My salvation was speech-recognition software. It was crude in those days—“You. Had. To. Separate. Your. Words. Like. This.”—but it was enough to keep my writing career going.
Today, when people complain about the accuracy of their cellphones’ voice transcriptions, I smack my forehead. Do you have any idea what a miracle it is that our cellphones can come even close to understanding our speech?
Anyway, here’s where speech recognition stands today. There’s what we get on our phones, which is impressive but could stand improvement.
Then there’s the built-in recognition software feature on Mac and Windows, which it seems like very few people use (or even know about).
And then there’s the pinnacle: the sold-separately software from Nuance, like Dragon NaturallySpeaking for the PC, and Dragon Dictate for the Mac. (I was astounded to learn that only 5 percent of Nuance’s revenue comes from these consumer products; the rest comes from supplying speech-recognition services to companies like Apple, for the iPhone’s dictation feature.)
Dragon NaturallySpeaking, for Windows, is almost freakishly fast and accurate. It’s so good that in the latest versions, 11 and 12, you don’t even have to train it. (That’s when you read a few minutes’ worth of prepared text, so that the software can learn how you speak.) You open the box and start dictating.
The Mac version, whose 4.0 version just came out, is also freakishly fast and accurate; I can dictate many pages without spotting a single transcription mistake.
You can control your Mac, too: opening and closing windows, switching programs, operating menus, “pressing keys” by voice, and so on. I love creating “voice macros”: You set these up so that you say one thing, and it types another. When you answer a lot of repetitive email, voice macros are a godsend.
Unfortunately, the Mac version, Dragon Dictate, is not as mature or as polished as the Windows version.
Here’s an example: a feature called Full Text Control. It’ll take some explanation; stay with me here.
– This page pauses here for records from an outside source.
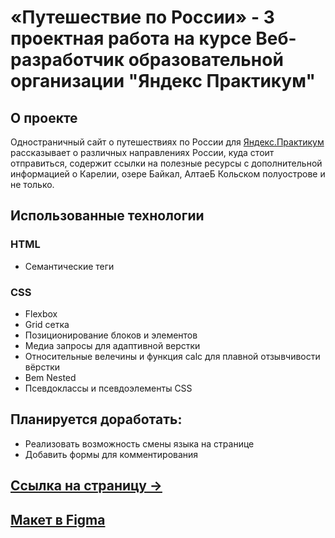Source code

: # «Путешествие по России» - 3 проектная работа на курсе Веб-разработчик образовательной организации "Яндекс Практикум"

## О проекте
Одностраничный сайт о путешествиях по России для [Яндекс.Практикум](https://practicum.yandex.ru/) рассказывает о различных направлениях России, куда стоит отправиться, содержит ссылки на полезные ресурсы с дополнительной информацией о Карелии, озере Байкал, АлтаеБ Кольском полуострове и не только.

## Использованные технологии

### HTML
* Семантические теги

### CSS
* Flexbox
* Grid сетка
* Позиционирование блоков и элементов
* Медиа запросы для адаптивной верстки
* Относительные велечины и функция calc для плавной отзывчивости вёрстки
* Bem Nested
* Псевдоклассы  и псевдоэлементы CSS

## Планируется доработать:
* Реализовать возможность смены языка на странице
* Добавить формы для комментирования

## [Ссылка на страницу &rarr;](https://verachernushina.github.io/russian-travel/index.html)

## [Макет в Figma](https://www.figma.com/file/5S2WSbEFL6awjVWJ0NWL8Q/Sprint-3_-Russia-_-desktop-%2B-mobile?node-id=28503%3A0)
Suppose you’re typing (that is, speaking) along, and you want to change something you said two paragraphs earlier. In programs that offer Full Text Control, like Microsoft Word, you can say, “Select ‘four score and seven years ago.’ ” The Dragon software instantly highlights that phrase, several paragraphs back. That’s Full Text Control: The dictation software can “read” and jump around in your document just as easily as you can.
In a program that doesn’t offer Full Text Control, if you say, “Select ‘four score and seven years ago,’ ” the speech software visibly walks the insertion point back through all the text until it reaches that spot, as though you were pressing the left-arrow key over and over. It thinks of your text as a continuous river, and the only way it can get back upstream is to swim there.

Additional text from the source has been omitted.